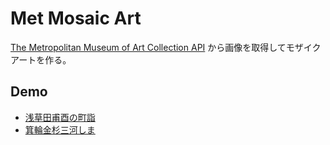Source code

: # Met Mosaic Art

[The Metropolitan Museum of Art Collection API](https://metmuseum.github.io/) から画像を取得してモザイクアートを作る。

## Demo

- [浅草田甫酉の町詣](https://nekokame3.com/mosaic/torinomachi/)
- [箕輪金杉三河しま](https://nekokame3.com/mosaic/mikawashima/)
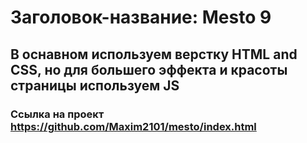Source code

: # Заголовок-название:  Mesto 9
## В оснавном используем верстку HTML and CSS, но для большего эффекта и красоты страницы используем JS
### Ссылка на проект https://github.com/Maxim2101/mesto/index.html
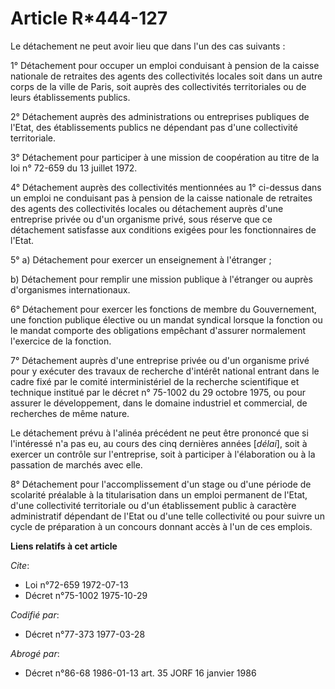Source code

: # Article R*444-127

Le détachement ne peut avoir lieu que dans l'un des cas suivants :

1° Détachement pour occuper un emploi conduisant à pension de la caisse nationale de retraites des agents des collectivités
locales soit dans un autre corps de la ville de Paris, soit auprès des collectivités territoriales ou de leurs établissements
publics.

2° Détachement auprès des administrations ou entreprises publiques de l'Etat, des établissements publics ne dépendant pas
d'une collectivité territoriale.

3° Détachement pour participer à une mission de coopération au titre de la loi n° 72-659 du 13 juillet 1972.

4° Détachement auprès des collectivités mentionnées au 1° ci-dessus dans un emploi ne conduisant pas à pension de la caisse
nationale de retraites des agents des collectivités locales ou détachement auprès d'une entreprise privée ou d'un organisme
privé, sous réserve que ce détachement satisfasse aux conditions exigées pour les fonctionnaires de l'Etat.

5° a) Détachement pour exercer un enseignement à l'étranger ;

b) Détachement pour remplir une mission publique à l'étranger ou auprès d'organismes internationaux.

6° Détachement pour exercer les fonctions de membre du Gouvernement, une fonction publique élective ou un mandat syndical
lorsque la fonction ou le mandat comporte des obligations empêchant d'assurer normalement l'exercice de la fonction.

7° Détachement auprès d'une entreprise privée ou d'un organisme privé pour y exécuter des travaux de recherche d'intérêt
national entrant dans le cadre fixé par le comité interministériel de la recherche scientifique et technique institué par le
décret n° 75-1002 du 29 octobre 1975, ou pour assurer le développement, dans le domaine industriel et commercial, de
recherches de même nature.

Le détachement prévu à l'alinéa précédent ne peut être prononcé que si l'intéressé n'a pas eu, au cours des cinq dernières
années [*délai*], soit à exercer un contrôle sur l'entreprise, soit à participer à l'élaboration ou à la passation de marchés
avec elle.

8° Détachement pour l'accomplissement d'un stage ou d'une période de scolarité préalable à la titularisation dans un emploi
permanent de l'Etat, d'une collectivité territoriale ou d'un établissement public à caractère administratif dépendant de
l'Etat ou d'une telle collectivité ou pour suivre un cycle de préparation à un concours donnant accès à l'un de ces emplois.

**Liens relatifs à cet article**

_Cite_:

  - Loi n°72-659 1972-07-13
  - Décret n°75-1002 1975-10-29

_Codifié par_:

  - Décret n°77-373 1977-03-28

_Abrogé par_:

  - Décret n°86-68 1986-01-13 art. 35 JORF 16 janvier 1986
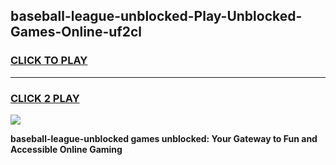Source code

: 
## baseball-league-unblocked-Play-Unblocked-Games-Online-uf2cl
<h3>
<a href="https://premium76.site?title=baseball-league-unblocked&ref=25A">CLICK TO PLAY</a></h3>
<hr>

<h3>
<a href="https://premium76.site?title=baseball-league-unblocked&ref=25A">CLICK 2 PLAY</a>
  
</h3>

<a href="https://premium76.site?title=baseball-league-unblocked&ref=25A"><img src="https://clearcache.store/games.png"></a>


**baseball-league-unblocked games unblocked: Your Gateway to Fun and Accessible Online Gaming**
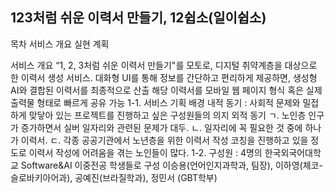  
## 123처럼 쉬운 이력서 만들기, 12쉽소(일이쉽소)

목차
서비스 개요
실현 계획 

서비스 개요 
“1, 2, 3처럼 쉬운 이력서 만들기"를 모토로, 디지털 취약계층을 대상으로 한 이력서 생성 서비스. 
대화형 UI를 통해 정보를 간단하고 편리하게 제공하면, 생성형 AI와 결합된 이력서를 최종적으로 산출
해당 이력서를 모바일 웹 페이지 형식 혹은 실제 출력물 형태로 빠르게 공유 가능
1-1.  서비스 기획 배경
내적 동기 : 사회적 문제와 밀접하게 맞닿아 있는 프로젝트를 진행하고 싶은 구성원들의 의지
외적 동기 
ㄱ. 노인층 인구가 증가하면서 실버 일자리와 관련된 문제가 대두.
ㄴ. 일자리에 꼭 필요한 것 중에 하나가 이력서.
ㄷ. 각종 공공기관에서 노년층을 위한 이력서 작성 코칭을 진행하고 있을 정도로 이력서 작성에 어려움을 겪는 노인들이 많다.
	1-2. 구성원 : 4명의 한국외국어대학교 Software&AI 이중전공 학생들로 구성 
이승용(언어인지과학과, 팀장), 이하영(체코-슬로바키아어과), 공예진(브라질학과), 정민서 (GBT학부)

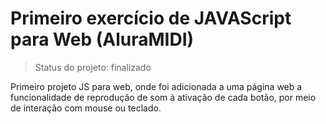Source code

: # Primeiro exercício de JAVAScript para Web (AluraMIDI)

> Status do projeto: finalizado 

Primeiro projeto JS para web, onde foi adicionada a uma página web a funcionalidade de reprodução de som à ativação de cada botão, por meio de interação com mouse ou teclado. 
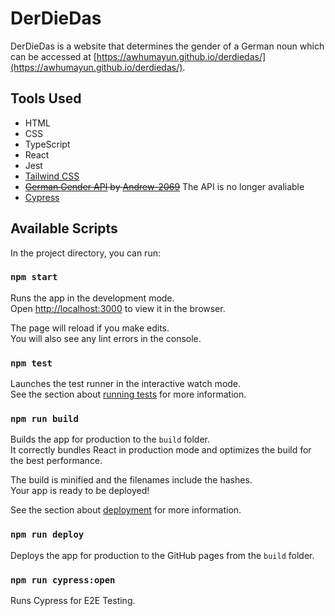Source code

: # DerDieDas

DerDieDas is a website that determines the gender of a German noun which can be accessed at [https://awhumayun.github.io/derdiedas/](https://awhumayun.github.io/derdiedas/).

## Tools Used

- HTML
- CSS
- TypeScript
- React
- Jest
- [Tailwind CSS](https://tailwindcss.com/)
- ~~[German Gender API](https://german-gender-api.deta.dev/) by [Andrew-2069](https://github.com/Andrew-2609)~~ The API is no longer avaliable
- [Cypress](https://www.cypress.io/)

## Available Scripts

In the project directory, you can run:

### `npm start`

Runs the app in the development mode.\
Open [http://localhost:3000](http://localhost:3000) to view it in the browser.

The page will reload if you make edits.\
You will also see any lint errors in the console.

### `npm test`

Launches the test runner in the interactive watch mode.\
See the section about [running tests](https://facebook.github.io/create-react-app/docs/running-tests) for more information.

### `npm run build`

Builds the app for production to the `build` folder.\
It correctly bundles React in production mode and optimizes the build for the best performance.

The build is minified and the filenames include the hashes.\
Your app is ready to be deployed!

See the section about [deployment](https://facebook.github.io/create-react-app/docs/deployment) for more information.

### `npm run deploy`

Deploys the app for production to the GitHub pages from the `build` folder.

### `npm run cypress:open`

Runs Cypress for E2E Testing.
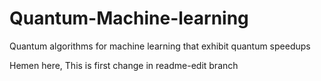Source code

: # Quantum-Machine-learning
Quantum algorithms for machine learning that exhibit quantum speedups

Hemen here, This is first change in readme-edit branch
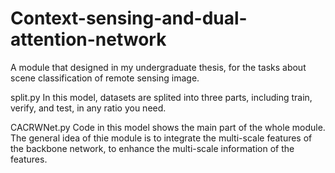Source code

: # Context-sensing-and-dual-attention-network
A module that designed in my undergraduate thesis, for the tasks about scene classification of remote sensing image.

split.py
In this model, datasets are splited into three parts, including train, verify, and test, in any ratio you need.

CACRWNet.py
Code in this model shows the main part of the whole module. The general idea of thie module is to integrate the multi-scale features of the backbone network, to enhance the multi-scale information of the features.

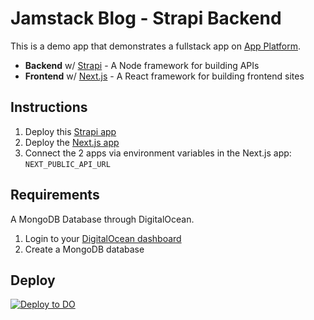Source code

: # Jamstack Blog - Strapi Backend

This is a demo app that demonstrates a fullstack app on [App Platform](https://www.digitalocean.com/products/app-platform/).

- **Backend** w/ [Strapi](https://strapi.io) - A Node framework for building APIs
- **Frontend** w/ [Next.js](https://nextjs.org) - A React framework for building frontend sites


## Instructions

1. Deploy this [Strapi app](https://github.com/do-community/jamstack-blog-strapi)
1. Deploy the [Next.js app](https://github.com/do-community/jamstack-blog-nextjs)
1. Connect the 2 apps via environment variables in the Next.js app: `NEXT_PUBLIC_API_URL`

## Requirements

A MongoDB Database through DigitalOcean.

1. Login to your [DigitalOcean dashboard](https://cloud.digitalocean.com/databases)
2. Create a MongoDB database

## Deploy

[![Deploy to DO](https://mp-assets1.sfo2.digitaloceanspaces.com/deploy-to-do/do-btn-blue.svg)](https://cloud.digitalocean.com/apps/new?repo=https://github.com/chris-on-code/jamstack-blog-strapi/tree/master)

- - - - -

-- Goal of the exercise --
Your answer must be an exact copy of the records, without the pictures.

-- Task solution --
Source code

: # Met Mosaic Art

[The Metropolitan Museum of Art Collection API](https://metmuseum.github.io/) から画像を取得してモザイクアートを作る。

## Demo

- [浅草田甫酉の町詣](https://nekokame3.com/mosaic/torinomachi/)
- [箕輪金杉三河しま](https://nekokame3.com/mosaic/mikawashima/)
Source code

: # Заголовок-название:  Mesto 9
## В оснавном используем верстку HTML and CSS, но для большего эффекта и красоты страницы используем JS
### Ссылка на проект https://github.com/Maxim2101/mesto/index.html
Source code

: # Article R*444-127

Le détachement ne peut avoir lieu que dans l'un des cas suivants :

1° Détachement pour occuper un emploi conduisant à pension de la caisse nationale de retraites des agents des collectivités
locales soit dans un autre corps de la ville de Paris, soit auprès des collectivités territoriales ou de leurs établissements
publics.

2° Détachement auprès des administrations ou entreprises publiques de l'Etat, des établissements publics ne dépendant pas
d'une collectivité territoriale.

3° Détachement pour participer à une mission de coopération au titre de la loi n° 72-659 du 13 juillet 1972.

4° Détachement auprès des collectivités mentionnées au 1° ci-dessus dans un emploi ne conduisant pas à pension de la caisse
nationale de retraites des agents des collectivités locales ou détachement auprès d'une entreprise privée ou d'un organisme
privé, sous réserve que ce détachement satisfasse aux conditions exigées pour les fonctionnaires de l'Etat.

5° a) Détachement pour exercer un enseignement à l'étranger ;

b) Détachement pour remplir une mission publique à l'étranger ou auprès d'organismes internationaux.

6° Détachement pour exercer les fonctions de membre du Gouvernement, une fonction publique élective ou un mandat syndical
lorsque la fonction ou le mandat comporte des obligations empêchant d'assurer normalement l'exercice de la fonction.

7° Détachement auprès d'une entreprise privée ou d'un organisme privé pour y exécuter des travaux de recherche d'intérêt
national entrant dans le cadre fixé par le comité interministériel de la recherche scientifique et technique institué par le
décret n° 75-1002 du 29 octobre 1975, ou pour assurer le développement, dans le domaine industriel et commercial, de
recherches de même nature.

Le détachement prévu à l'alinéa précédent ne peut être prononcé que si l'intéressé n'a pas eu, au cours des cinq dernières
années [*délai*], soit à exercer un contrôle sur l'entreprise, soit à participer à l'élaboration ou à la passation de marchés
avec elle.

8° Détachement pour l'accomplissement d'un stage ou d'une période de scolarité préalable à la titularisation dans un emploi
permanent de l'Etat, d'une collectivité territoriale ou d'un établissement public à caractère administratif dépendant de
l'Etat ou d'une telle collectivité ou pour suivre un cycle de préparation à un concours donnant accès à l'un de ces emplois.

**Liens relatifs à cet article**

_Cite_:

  - Loi n°72-659 1972-07-13
  - Décret n°75-1002 1975-10-29

_Codifié par_:

  - Décret n°77-373 1977-03-28

_Abrogé par_:

  - Décret n°86-68 1986-01-13 art. 35 JORF 16 janvier 1986
Source code

: 
## baseball-league-unblocked-Play-Unblocked-Games-Online-uf2cl
<h3>
<a href="https://premium76.site?title=baseball-league-unblocked&ref=25A">CLICK TO PLAY</a></h3>
<hr>

<h3>
<a href="https://premium76.site?title=baseball-league-unblocked&ref=25A">CLICK 2 PLAY</a>
  
</h3>

<a href="https://premium76.site?title=baseball-league-unblocked&ref=25A"><img src="https://clearcache.store/games.png"></a>


**baseball-league-unblocked games unblocked: Your Gateway to Fun and Accessible Online Gaming**
## 123처럼 쉬운 이력서 만들기, 12쉽소(일이쉽소)

목차
서비스 개요
실현 계획 

서비스 개요 
“1, 2, 3처럼 쉬운 이력서 만들기"를 모토로, 디지털 취약계층을 대상으로 한 이력서 생성 서비스. 
대화형 UI를 통해 정보를 간단하고 편리하게 제공하면, 생성형 AI와 결합된 이력서를 최종적으로 산출
해당 이력서를 모바일 웹 페이지 형식 혹은 실제 출력물 형태로 빠르게 공유 가능
1-1.  서비스 기획 배경
내적 동기 : 사회적 문제와 밀접하게 맞닿아 있는 프로젝트를 진행하고 싶은 구성원들의 의지
외적 동기 
ㄱ. 노인층 인구가 증가하면서 실버 일자리와 관련된 문제가 대두.
ㄴ. 일자리에 꼭 필요한 것 중에 하나가 이력서.
ㄷ. 각종 공공기관에서 노년층을 위한 이력서 작성 코칭을 진행하고 있을 정도로 이력서 작성에 어려움을 겪는 노인들이 많다.
	1-2. 구성원 : 4명의 한국외국어대학교 Software&AI 이중전공 학생들로 구성 
이승용(언어인지과학과, 팀장), 이하영(체코-슬로바키아어과), 공예진(브라질학과), 정민서 (GBT학부)

Source code

: # Primeiro exercício de JAVAScript para Web (AluraMIDI)

> Status do projeto: finalizado 

Primeiro projeto JS para web, onde foi adicionada a uma página web a funcionalidade de reprodução de som à ativação de cada botão, por meio de interação com mouse ou teclado. 
Source code

: # DerDieDas

DerDieDas is a website that determines the gender of a German noun which can be accessed at [https://awhumayun.github.io/derdiedas/](https://awhumayun.github.io/derdiedas/).

## Tools Used

- HTML
- CSS
- TypeScript
- React
- Jest
- [Tailwind CSS](https://tailwindcss.com/)
- ~~[German Gender API](https://german-gender-api.deta.dev/) by [Andrew-2069](https://github.com/Andrew-2609)~~ The API is no longer avaliable
- [Cypress](https://www.cypress.io/)

## Available Scripts

In the project directory, you can run:

### `npm start`

Runs the app in the development mode.\
Open [http://localhost:3000](http://localhost:3000) to view it in the browser.

The page will reload if you make edits.\
You will also see any lint errors in the console.

### `npm test`

Launches the test runner in the interactive watch mode.\
See the section about [running tests](https://facebook.github.io/create-react-app/docs/running-tests) for more information.

### `npm run build`

Builds the app for production to the `build` folder.\
It correctly bundles React in production mode and optimizes the build for the best performance.

The build is minified and the filenames include the hashes.\
Your app is ready to be deployed!

See the section about [deployment](https://facebook.github.io/create-react-app/docs/deployment) for more information.

### `npm run deploy`

Deploys the app for production to the GitHub pages from the `build` folder.

### `npm run cypress:open`

Runs Cypress for E2E Testing.
Source code

: # Quantum-Machine-learning
Quantum algorithms for machine learning that exhibit quantum speedups

Hemen here, This is first change in readme-edit branch
Source code

: # Context-sensing-and-dual-attention-network
A module that designed in my undergraduate thesis, for the tasks about scene classification of remote sensing image.

split.py
In this model, datasets are splited into three parts, including train, verify, and test, in any ratio you need.

CACRWNet.py
Code in this model shows the main part of the whole module. The general idea of thie module is to integrate the multi-scale features of the backbone network, to enhance the multi-scale information of the features.

Source code

: # Jamstack Blog - Strapi Backend

This is a demo app that demonstrates a fullstack app on [App Platform](https://www.digitalocean.com/products/app-platform/).

- **Backend** w/ [Strapi](https://strapi.io) - A Node framework for building APIs
- **Frontend** w/ [Next.js](https://nextjs.org) - A React framework for building frontend sites


## Instructions

1. Deploy this [Strapi app](https://github.com/do-community/jamstack-blog-strapi)
1. Deploy the [Next.js app](https://github.com/do-community/jamstack-blog-nextjs)
1. Connect the 2 apps via environment variables in the Next.js app: `NEXT_PUBLIC_API_URL`

## Requirements

A MongoDB Database through DigitalOcean.

1. Login to your [DigitalOcean dashboard](https://cloud.digitalocean.com/databases)
2. Create a MongoDB database

## Deploy

[![Deploy to DO](https://mp-assets1.sfo2.digitaloceanspaces.com/deploy-to-do/do-btn-blue.svg)](https://cloud.digitalocean.com/apps/new?repo=https://github.com/chris-on-code/jamstack-blog-strapi/tree/master)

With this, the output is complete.